GOAL OF THE EXERCISE
Find every line of the records that has "attr" and return it.

Saved data entries:
··········
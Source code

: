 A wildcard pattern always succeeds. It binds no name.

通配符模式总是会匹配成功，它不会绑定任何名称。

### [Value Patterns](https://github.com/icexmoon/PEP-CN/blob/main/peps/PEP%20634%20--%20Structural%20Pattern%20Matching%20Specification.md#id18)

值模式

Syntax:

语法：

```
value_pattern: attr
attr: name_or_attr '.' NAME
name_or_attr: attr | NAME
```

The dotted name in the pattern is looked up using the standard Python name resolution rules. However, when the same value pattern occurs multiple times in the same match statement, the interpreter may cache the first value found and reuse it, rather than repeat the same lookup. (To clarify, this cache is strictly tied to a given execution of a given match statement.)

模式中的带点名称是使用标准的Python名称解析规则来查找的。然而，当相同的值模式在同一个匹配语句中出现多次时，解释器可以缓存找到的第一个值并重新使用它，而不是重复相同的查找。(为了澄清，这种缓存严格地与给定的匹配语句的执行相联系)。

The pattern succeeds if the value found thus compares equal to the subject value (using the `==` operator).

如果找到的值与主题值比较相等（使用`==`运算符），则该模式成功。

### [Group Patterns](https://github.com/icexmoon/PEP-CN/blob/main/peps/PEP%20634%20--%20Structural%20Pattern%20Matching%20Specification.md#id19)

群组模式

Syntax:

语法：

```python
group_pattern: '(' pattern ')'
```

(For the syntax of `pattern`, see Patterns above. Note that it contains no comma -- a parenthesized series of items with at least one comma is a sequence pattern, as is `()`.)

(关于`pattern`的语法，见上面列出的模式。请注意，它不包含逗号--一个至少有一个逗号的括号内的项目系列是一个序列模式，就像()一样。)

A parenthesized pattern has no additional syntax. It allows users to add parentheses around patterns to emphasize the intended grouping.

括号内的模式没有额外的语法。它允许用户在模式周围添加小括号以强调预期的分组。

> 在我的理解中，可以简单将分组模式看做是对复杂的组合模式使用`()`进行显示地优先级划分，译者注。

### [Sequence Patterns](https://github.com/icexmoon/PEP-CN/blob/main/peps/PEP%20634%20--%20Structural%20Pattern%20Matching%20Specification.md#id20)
··········
WRITTEN SOLUTION
value_pattern: attr
attr: name_or_attr '.' NAME
name_or_attr: attr | NAME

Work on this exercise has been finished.